Non si dimentichi che il presidente Xi Jinping è un grande appassionato e che la nazionale cinese è solo 103esima nel ranking globale, fuori dai mondiali e pluri-umiliata anche in partite amichevoli; di fatto, tutto il football cinese è al centro di scandali legati a giri di scommesse e partite truccate. Chi riuscirà a risollevare le sorti del sistema calcio, farà una gran bella figura.
Il caso di Wang Jianlin e del gruppo Wanda, citato prima, è forse il più esemplare. Ma anche l’arcinoto Jack Ma, guru di internet e fondatore di Alibaba, si è buttato nel football acquisendo di recente il 50 per cento del Guangzhou Evergrande per 1,2 miliardi di yuan (193 milioni di dollari). Si tratta della squadra allenata da Lippi, orgoglio nazionale e attuale detentrice della Champions League asiatica.
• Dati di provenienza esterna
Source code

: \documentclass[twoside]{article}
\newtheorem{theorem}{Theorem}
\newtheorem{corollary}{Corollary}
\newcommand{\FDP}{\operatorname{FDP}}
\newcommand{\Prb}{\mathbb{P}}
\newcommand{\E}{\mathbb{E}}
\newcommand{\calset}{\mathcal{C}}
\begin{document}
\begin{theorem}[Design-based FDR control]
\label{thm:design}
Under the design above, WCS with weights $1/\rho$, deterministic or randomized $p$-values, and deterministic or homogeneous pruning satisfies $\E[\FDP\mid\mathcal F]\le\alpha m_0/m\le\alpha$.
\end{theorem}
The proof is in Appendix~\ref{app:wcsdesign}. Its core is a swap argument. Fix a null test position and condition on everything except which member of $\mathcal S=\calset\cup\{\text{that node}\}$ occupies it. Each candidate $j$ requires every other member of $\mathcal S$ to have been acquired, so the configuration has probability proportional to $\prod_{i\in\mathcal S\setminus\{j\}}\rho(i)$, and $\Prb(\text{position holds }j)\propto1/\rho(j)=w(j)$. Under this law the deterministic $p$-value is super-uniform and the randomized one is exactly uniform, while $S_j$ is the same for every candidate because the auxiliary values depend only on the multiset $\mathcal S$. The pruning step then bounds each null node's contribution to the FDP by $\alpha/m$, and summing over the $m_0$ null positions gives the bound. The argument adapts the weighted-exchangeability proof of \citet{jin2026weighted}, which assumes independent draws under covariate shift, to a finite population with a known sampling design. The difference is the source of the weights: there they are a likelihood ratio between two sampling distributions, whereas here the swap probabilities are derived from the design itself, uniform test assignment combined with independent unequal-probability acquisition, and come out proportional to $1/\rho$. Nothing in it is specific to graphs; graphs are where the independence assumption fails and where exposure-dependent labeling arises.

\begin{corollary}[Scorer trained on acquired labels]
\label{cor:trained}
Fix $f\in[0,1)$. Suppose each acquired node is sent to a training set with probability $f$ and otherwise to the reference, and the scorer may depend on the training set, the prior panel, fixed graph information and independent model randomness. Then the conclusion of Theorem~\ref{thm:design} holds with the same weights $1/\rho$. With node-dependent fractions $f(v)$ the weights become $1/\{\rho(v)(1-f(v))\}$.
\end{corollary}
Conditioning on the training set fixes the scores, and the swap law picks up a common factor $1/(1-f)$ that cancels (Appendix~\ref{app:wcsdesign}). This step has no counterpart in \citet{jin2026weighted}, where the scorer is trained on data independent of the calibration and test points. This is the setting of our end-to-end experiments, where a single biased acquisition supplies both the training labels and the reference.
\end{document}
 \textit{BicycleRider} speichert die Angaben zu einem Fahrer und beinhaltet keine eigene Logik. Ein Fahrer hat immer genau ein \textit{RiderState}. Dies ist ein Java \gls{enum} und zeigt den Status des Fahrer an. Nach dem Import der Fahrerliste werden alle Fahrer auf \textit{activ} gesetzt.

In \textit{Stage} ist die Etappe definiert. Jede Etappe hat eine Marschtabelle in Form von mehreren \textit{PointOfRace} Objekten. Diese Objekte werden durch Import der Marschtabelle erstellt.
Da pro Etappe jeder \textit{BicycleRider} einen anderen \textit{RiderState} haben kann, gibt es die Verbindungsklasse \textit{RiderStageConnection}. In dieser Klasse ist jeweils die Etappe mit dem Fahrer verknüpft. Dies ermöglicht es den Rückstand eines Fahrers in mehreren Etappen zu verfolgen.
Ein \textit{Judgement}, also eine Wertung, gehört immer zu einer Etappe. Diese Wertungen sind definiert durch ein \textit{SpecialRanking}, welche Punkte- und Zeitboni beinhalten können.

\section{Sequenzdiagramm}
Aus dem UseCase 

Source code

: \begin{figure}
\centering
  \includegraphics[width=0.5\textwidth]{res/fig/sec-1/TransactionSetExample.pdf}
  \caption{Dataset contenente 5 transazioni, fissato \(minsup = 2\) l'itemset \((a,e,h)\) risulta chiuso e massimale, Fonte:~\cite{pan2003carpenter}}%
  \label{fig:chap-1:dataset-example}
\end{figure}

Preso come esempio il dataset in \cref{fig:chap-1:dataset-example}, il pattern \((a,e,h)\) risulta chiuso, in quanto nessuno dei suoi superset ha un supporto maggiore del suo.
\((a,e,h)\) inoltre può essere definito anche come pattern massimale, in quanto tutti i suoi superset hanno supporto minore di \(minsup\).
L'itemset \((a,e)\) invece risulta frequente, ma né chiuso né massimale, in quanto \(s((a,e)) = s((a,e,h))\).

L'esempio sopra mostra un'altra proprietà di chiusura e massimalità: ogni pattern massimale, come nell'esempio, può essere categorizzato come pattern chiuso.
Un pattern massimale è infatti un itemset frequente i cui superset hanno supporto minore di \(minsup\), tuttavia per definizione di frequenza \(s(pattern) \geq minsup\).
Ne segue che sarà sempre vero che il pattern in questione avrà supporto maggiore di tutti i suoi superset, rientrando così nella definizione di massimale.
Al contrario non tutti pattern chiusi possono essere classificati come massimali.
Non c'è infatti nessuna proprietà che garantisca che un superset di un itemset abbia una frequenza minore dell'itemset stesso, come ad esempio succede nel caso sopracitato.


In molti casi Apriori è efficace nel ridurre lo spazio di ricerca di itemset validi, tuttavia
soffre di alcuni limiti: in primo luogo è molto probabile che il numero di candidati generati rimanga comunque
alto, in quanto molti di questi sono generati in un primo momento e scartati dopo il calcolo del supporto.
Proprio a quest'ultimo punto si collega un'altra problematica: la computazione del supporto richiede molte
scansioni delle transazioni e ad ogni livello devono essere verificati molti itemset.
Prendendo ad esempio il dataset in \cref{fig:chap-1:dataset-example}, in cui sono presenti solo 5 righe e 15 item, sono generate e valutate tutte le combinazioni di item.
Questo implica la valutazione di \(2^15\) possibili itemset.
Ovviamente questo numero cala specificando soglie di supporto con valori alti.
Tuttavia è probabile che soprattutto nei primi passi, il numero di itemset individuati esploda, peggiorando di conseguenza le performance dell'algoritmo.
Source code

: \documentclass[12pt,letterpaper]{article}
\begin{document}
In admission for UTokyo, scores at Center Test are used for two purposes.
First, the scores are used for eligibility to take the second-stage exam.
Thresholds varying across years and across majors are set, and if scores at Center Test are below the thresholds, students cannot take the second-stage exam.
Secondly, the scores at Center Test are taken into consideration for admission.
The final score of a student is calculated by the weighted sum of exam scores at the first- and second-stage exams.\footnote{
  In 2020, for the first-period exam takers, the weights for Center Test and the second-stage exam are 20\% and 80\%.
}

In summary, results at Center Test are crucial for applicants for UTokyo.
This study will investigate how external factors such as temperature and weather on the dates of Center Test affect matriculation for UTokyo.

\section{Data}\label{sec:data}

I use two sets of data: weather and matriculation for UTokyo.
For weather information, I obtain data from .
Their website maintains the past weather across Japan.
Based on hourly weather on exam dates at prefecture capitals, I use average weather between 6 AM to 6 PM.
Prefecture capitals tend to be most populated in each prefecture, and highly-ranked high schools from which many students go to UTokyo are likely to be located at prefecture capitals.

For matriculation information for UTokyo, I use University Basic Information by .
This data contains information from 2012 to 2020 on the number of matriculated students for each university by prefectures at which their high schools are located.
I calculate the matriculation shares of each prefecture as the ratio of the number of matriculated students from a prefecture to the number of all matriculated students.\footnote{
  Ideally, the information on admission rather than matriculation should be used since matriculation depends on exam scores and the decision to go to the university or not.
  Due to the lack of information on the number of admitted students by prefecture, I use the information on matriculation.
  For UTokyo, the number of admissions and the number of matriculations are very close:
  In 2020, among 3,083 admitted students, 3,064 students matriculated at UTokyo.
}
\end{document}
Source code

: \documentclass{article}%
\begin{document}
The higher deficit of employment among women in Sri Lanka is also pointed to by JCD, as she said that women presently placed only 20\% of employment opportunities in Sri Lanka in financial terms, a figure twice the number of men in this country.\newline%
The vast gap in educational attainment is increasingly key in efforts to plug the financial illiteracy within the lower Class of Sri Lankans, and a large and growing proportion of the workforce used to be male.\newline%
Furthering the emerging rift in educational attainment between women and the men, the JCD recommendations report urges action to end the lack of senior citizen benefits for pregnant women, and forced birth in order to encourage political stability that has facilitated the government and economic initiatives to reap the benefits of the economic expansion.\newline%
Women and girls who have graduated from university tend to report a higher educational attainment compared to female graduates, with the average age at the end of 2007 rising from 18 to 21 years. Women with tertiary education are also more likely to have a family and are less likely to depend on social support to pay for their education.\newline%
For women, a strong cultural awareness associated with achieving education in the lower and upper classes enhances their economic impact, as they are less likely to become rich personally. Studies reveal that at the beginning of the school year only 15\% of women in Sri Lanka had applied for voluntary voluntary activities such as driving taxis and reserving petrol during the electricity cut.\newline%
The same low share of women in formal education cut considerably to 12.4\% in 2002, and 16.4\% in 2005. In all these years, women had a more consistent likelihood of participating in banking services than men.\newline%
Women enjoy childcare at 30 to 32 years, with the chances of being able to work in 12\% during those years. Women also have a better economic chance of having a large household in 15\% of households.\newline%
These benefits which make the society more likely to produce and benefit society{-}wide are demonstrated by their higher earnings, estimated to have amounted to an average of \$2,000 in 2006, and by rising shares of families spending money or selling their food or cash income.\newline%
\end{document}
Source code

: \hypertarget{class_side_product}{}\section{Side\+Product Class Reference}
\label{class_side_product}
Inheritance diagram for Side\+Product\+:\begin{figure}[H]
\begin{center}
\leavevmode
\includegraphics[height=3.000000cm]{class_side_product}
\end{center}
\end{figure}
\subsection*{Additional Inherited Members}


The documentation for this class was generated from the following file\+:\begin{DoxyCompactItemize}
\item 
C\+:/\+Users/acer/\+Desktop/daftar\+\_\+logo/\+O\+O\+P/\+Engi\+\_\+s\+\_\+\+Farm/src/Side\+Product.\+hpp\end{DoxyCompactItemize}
Il business pavese del fondo Pingyi si può forse già intravedere. Università, know-how ospedaliero ed enologico sono tre business che in Cina tirano e tireranno sempre di più. Il Dragone ha sempre più bisogno di tecnologie occidentali per fare il grande salto di qualità da “fabbrica del mondo” a economia evoluta, incentrata su consumi interni e servizi. Per quanto riguarda il vino, rappresentanti di investitori cinesi circolano da tempo per l’Italia comprando intere cantine, mentre l’invecchiamento della popolazione e l’inadeguatezza del sistema sanitario rendono assolutamente proficuo il business ospedaliero. L’università si presenta da sola: è una delle più antiche d’Italia e del mondo (anno 1361) e staziona perennemente tra le prime dieci o cinque della penisola a seconda dei ranking internazionali, eccelle proprio negli insegnamenti di medicina e di scienze naturali.
Infine, si dice che i cinesi-pavesi vogliano importare oltre Muraglia anche “formatori calcistici”. Il Pavia è tradizionalmente scarso ma ha un ottimo settore giovanile guidato da un eccellente staff tecnico: chi trasferirà l’arte del pallone nel Celeste Impero, si guadagnerà la gratitudine imperitura di un intero popolo e del presidente Xi. E farà tanti bei soldini.